■ ABOUT THIS EXERCISE ■
Your answer must consist of exactly the lines below, starting with the line with "### Security Features" and going on through the line with "## Frequently Asked", and nothing else.

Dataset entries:

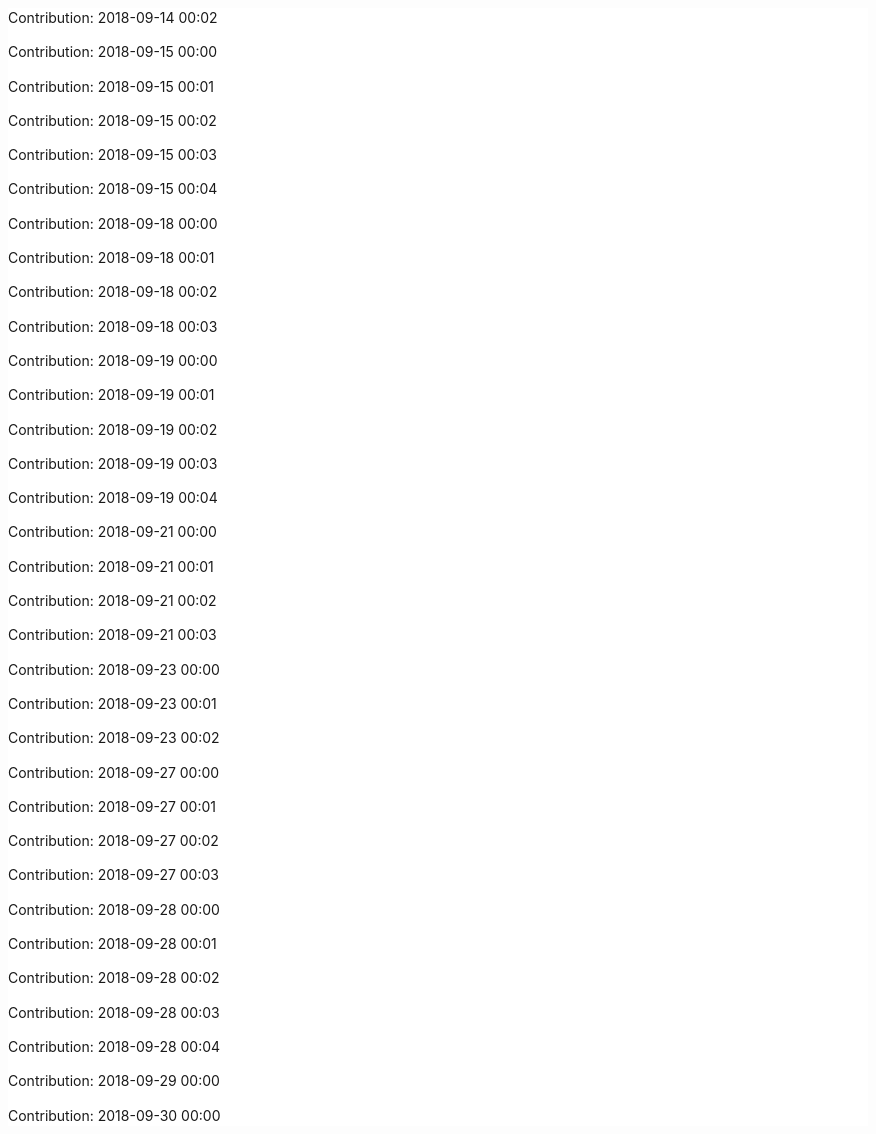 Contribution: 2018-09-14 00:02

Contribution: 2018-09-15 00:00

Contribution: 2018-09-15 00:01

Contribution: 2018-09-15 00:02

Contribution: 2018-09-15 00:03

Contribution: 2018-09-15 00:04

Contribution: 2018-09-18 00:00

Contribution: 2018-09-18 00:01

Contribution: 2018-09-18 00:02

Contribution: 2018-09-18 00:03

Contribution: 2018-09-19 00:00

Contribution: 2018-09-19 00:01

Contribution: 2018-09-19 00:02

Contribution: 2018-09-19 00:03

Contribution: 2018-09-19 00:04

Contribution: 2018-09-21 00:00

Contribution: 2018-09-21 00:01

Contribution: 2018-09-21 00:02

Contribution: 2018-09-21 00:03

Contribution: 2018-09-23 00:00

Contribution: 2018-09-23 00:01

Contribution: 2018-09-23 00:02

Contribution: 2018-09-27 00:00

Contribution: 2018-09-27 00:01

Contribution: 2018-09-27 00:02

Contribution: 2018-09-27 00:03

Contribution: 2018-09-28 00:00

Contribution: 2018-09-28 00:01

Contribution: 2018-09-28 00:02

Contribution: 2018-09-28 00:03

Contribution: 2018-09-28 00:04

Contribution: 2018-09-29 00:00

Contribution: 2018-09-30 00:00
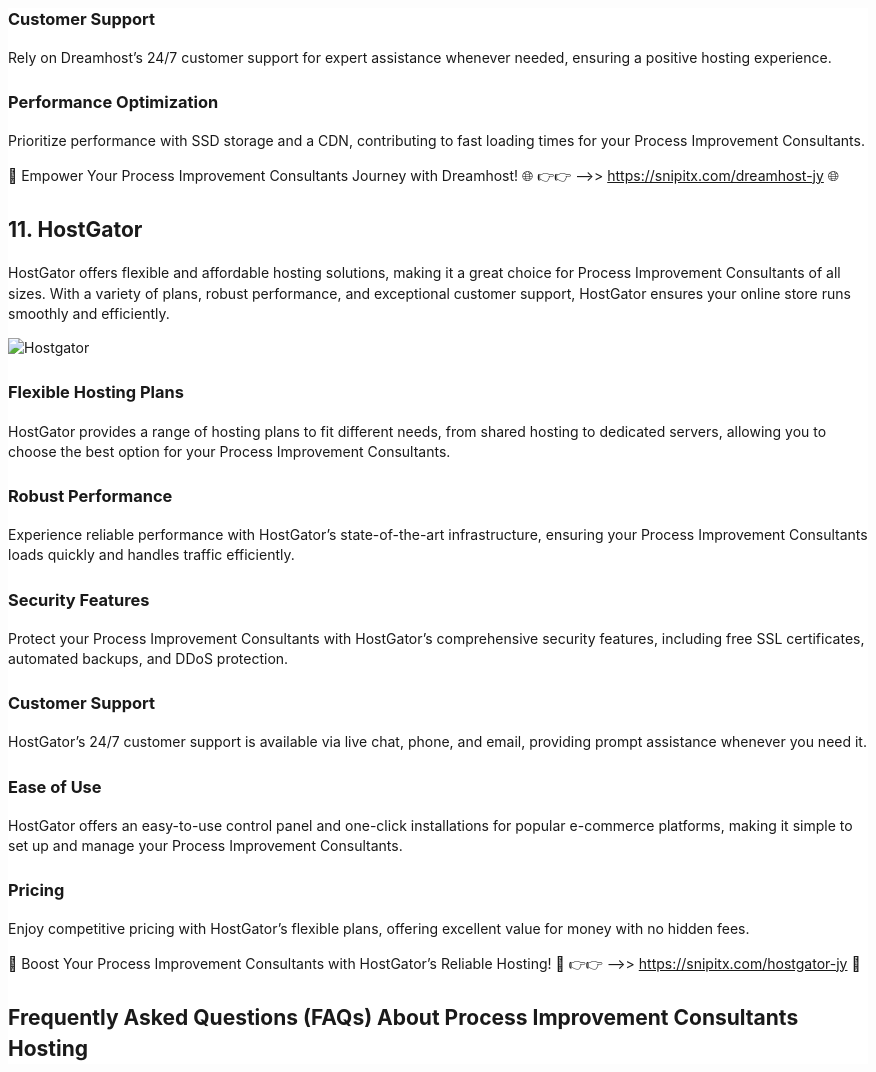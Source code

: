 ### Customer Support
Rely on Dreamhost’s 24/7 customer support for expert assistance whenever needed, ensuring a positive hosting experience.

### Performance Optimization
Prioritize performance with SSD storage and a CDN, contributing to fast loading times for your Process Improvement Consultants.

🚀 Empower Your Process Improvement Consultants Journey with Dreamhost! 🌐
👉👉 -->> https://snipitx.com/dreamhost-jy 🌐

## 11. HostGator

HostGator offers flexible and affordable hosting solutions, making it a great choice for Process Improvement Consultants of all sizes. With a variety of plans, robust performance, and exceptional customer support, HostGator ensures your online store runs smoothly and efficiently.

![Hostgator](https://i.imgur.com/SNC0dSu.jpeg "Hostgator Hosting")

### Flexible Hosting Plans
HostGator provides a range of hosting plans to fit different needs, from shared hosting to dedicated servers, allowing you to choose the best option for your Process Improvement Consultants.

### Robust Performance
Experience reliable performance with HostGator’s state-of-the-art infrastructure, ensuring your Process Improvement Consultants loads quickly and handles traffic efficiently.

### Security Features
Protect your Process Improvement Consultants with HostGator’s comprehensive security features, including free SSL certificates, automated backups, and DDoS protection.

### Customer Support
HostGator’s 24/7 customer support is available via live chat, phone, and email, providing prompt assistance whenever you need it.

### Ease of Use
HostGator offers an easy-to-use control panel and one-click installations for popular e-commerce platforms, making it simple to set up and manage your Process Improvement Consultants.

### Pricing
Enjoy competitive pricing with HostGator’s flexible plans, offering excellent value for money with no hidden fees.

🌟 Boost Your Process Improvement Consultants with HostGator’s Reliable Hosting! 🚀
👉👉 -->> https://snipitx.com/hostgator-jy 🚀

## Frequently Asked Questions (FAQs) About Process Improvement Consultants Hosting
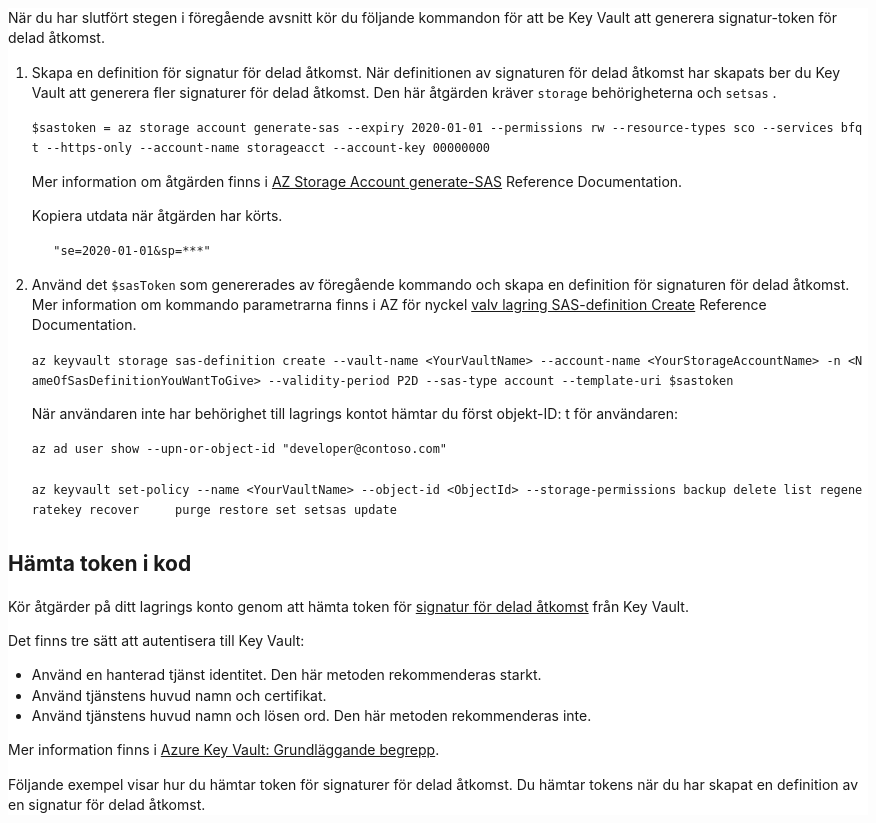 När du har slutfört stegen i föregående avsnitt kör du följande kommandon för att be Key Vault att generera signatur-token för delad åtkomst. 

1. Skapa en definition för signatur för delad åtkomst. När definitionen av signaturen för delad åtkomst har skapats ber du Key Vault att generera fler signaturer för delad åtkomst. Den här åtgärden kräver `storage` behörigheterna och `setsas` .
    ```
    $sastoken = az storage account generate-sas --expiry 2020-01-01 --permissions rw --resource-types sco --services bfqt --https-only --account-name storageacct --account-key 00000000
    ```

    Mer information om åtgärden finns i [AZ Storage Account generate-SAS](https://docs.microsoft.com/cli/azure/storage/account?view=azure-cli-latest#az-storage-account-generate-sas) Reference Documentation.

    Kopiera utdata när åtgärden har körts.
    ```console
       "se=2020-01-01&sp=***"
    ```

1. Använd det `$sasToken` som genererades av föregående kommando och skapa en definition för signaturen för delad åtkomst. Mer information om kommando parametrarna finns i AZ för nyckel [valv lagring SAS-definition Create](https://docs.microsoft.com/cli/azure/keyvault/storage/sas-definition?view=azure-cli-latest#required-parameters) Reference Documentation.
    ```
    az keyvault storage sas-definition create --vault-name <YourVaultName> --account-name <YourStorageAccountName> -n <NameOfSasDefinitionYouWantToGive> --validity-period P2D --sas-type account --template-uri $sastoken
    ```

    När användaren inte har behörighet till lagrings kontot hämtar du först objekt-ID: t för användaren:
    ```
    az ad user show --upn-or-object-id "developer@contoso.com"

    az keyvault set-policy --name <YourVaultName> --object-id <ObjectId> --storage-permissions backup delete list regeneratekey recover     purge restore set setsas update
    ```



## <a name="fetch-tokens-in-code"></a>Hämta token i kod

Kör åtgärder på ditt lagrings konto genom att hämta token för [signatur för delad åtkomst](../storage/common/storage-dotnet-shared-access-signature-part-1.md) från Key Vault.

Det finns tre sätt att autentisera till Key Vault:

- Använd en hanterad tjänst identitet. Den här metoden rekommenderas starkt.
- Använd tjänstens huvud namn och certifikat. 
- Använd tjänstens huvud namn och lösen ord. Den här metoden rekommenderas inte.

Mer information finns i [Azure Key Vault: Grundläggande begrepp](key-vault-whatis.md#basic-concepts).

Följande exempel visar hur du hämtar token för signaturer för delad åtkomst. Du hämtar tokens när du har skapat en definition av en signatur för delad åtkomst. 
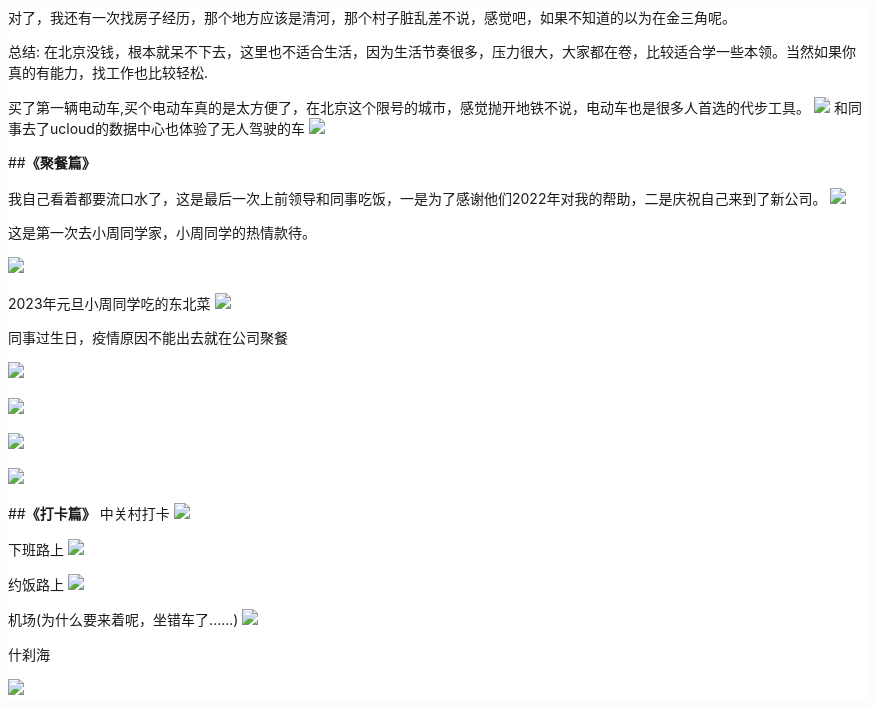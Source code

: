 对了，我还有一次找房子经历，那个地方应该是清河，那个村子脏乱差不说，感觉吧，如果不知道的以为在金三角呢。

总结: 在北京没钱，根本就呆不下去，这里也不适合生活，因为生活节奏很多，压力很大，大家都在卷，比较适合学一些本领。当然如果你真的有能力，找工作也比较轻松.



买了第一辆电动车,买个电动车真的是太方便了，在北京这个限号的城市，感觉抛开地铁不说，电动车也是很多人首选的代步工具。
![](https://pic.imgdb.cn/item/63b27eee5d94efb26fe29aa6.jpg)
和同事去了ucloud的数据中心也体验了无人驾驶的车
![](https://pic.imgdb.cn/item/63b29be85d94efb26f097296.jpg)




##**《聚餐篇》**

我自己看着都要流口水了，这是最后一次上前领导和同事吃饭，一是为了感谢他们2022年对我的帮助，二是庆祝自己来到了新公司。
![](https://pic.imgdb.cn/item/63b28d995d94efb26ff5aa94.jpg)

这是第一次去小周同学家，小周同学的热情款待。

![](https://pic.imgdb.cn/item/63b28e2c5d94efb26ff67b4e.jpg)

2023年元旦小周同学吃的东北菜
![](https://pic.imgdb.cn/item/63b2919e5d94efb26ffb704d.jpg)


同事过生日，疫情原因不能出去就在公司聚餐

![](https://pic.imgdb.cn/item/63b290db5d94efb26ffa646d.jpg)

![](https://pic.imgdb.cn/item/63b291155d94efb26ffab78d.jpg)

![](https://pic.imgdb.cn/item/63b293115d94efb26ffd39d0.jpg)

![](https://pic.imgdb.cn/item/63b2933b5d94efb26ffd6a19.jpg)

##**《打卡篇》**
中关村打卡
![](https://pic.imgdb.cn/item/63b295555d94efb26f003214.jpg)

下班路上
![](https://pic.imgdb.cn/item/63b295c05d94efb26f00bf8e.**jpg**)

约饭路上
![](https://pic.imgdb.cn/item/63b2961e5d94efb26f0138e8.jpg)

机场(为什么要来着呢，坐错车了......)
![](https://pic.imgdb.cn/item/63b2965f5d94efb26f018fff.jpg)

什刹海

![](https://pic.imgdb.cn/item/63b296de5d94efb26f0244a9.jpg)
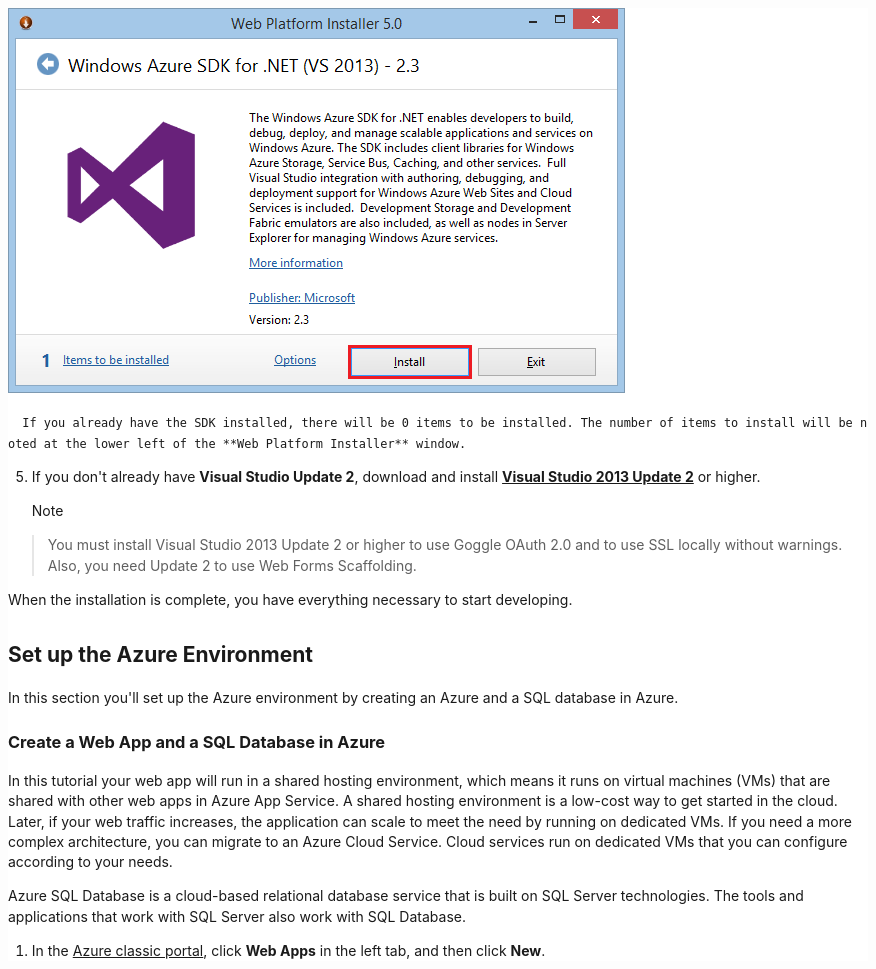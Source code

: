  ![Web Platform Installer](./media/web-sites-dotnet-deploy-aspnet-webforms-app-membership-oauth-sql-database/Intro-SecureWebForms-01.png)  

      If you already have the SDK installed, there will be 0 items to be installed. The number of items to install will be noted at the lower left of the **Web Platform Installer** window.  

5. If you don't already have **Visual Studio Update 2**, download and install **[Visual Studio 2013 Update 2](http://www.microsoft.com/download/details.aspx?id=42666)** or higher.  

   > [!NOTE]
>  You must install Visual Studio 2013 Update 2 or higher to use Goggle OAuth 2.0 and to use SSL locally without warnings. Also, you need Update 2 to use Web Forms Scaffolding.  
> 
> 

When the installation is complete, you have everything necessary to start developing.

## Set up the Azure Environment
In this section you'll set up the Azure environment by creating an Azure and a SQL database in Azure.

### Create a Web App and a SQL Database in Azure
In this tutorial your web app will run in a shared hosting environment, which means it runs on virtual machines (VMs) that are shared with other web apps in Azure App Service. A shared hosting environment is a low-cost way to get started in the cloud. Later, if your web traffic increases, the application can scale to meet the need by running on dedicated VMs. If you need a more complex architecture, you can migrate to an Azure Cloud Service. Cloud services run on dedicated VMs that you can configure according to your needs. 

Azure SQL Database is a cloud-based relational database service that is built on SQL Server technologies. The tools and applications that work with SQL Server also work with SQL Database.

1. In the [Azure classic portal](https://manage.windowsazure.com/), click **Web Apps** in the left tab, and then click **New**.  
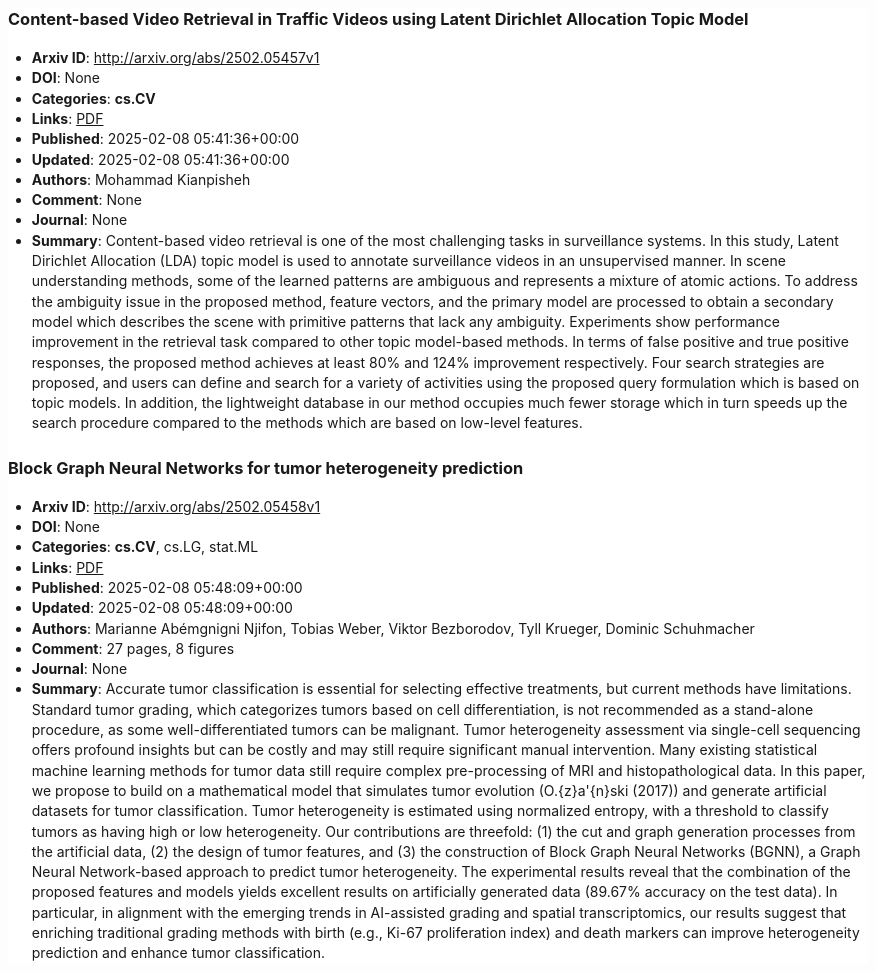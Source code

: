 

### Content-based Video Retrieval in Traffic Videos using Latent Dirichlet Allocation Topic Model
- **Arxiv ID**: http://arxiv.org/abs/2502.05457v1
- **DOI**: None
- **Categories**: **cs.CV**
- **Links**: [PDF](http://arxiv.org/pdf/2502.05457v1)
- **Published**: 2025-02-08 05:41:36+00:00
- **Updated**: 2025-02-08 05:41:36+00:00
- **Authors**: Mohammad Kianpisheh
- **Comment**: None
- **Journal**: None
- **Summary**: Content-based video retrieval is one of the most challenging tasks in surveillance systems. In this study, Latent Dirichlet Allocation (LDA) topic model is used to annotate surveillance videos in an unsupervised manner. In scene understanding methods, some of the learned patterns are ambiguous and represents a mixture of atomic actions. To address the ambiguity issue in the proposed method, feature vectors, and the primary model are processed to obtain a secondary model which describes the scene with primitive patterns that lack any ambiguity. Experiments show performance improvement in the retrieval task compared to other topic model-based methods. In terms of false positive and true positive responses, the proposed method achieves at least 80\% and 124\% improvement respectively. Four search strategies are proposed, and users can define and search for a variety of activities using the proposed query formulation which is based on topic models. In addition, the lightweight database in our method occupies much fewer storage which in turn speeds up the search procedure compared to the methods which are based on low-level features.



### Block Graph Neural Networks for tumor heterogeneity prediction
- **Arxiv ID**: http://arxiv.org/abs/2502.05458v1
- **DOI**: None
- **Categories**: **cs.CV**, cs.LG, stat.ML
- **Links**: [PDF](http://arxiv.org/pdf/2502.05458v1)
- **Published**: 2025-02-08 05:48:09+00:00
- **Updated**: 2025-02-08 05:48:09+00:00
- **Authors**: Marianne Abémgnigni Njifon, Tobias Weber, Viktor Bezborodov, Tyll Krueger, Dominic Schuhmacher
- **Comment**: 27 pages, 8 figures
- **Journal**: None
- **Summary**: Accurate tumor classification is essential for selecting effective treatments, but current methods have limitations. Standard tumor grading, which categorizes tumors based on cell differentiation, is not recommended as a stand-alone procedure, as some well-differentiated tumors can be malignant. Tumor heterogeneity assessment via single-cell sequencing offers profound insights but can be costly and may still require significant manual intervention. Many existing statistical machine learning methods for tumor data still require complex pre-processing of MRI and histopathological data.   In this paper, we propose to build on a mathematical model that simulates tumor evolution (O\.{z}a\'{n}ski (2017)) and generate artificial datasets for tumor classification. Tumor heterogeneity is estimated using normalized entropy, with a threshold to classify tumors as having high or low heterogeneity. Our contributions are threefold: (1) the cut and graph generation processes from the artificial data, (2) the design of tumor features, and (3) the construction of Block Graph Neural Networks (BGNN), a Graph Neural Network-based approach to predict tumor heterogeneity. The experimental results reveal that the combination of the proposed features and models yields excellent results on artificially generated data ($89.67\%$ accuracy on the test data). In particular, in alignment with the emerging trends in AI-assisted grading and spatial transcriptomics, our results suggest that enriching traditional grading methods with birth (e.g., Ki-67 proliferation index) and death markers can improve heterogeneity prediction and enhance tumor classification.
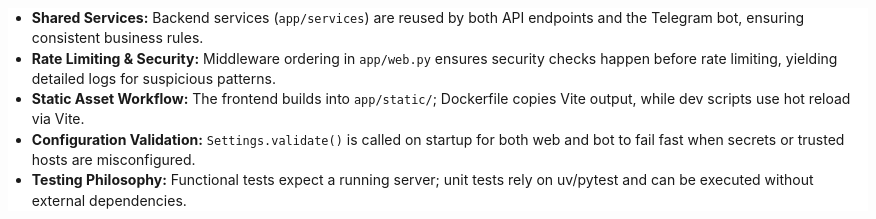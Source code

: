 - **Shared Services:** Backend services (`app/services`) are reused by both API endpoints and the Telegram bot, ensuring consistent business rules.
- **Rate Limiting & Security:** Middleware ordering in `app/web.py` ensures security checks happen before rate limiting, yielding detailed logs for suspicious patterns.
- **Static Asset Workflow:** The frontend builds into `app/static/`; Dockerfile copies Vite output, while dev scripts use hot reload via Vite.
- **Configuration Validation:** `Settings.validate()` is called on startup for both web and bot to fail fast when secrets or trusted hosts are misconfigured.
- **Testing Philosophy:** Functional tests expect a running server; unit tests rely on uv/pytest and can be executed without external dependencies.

■ ANSWER SECTION ■
### Security Features
Protect your Process Improvement Consultants with HostGator’s comprehensive security features, including free SSL certificates, automated backups, and DDoS protection.

### Customer Support
HostGator’s 24/7 customer support is available via live chat, phone, and email, providing prompt assistance whenever you need it.

### Ease of Use
HostGator offers an easy-to-use control panel and one-click installations for popular e-commerce platforms, making it simple to set up and manage your Process Improvement Consultants.

### Pricing
Enjoy competitive pricing with HostGator’s flexible plans, offering excellent value for money with no hidden fees.

🌟 Boost Your Process Improvement Consultants with HostGator’s Reliable Hosting! 🚀
👉👉 -->> https://snipitx.com/hostgator-jy 🚀

## Frequently Asked Questions (FAQs) About Process Improvement Consultants Hosting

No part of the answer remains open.